*** Data shown Section Begins ***

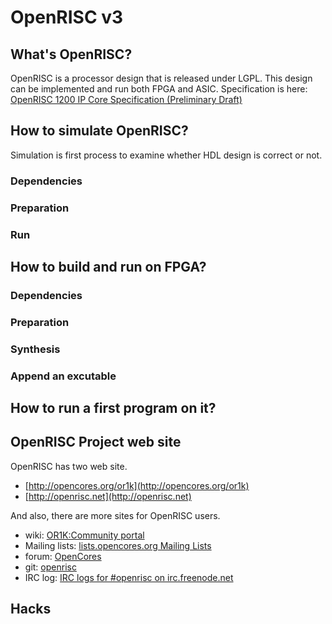 OpenRISC v3
========

## What's OpenRISC?

OpenRISC is a processor design that is released under LGPL.
This design can be implemented and run both FPGA and ASIC.
Specification is here: [OpenRISC 1200 IP Core Specification (Preliminary Draft)](http://openrisc.net/or1200-spec.html)

## How to simulate OpenRISC?

Simulation is first process to examine whether HDL design is correct or not.

### Dependencies

### Preparation

### Run

## How to build and run on FPGA?

### Dependencies

### Preparation

### Synthesis

### Append an excutable

## How to run a first program on it?

## OpenRISC Project web site

OpenRISC has two web site.
- [http://opencores.org/or1k](http://opencores.org/or1k)
- [http://openrisc.net](http://openrisc.net)

And also, there are more sites for OpenRISC users.

- wiki: [OR1K:Community portal](http://opencores.org/or1k/OR1K:Community_portal)
- Mailing lists: [lists.opencores.org Mailing Lists](http://lists.opencores.org/)
- forum: [OpenCores](http://opencores.org/forum,OpenRISC)
- git: [openrisc](https://github.com/openrisc)
- IRC log: [IRC logs for #openrisc on irc.freenode.net](http://juliusbaxter.net/openrisc-irc/)

## Hacks

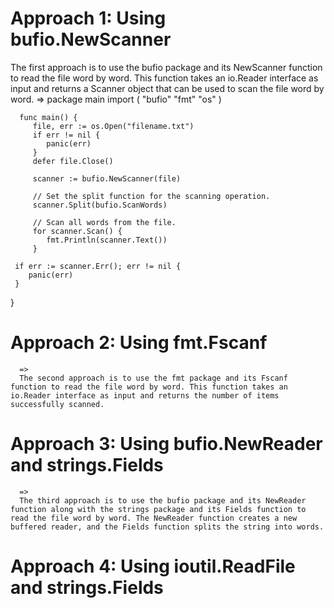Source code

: # Approach 1: Using bufio.NewScanner
The first approach is to use the bufio package and its NewScanner function to read the file word by word. This function takes an io.Reader interface as input and returns a Scanner object that can be used to scan the file word by word.
    => 
      package main
      import (
         "bufio"
         "fmt"
         "os"
      )
      
      func main() {
         file, err := os.Open("filename.txt")
         if err != nil {
            panic(err)
         }
         defer file.Close()
         
         scanner := bufio.NewScanner(file)
         
         // Set the split function for the scanning operation.
         scanner.Split(bufio.ScanWords)
         
         // Scan all words from the file.
         for scanner.Scan() {
            fmt.Println(scanner.Text())
         }
         
     if err := scanner.Err(); err != nil {
        panic(err)
     }
  }

# Approach 2: Using fmt.Fscanf
      =>
      The second approach is to use the fmt package and its Fscanf function to read the file word by word. This function takes an io.Reader interface as input and returns the number of items successfully scanned.

# Approach 3: Using bufio.NewReader and strings.Fields
      => 
      The third approach is to use the bufio package and its NewReader function along with the strings package and its Fields function to read the file word by word. The NewReader function creates a new buffered reader, and the Fields function splits the string into words.


# Approach 4: Using ioutil.ReadFile and strings.Fields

*** Data shown Section Ends ***

§ Work instructions
Pull out all lines from the entries above in which the word "NewScanner" appears.

§ Solution to this problem
: # Approach 1: Using bufio.NewScanner
The first approach is to use the bufio package and its NewScanner function to read the file word by word. This function takes an io.Reader interface as input and returns a Scanner object that can be used to scan the file word by word.
         scanner := bufio.NewScanner(file)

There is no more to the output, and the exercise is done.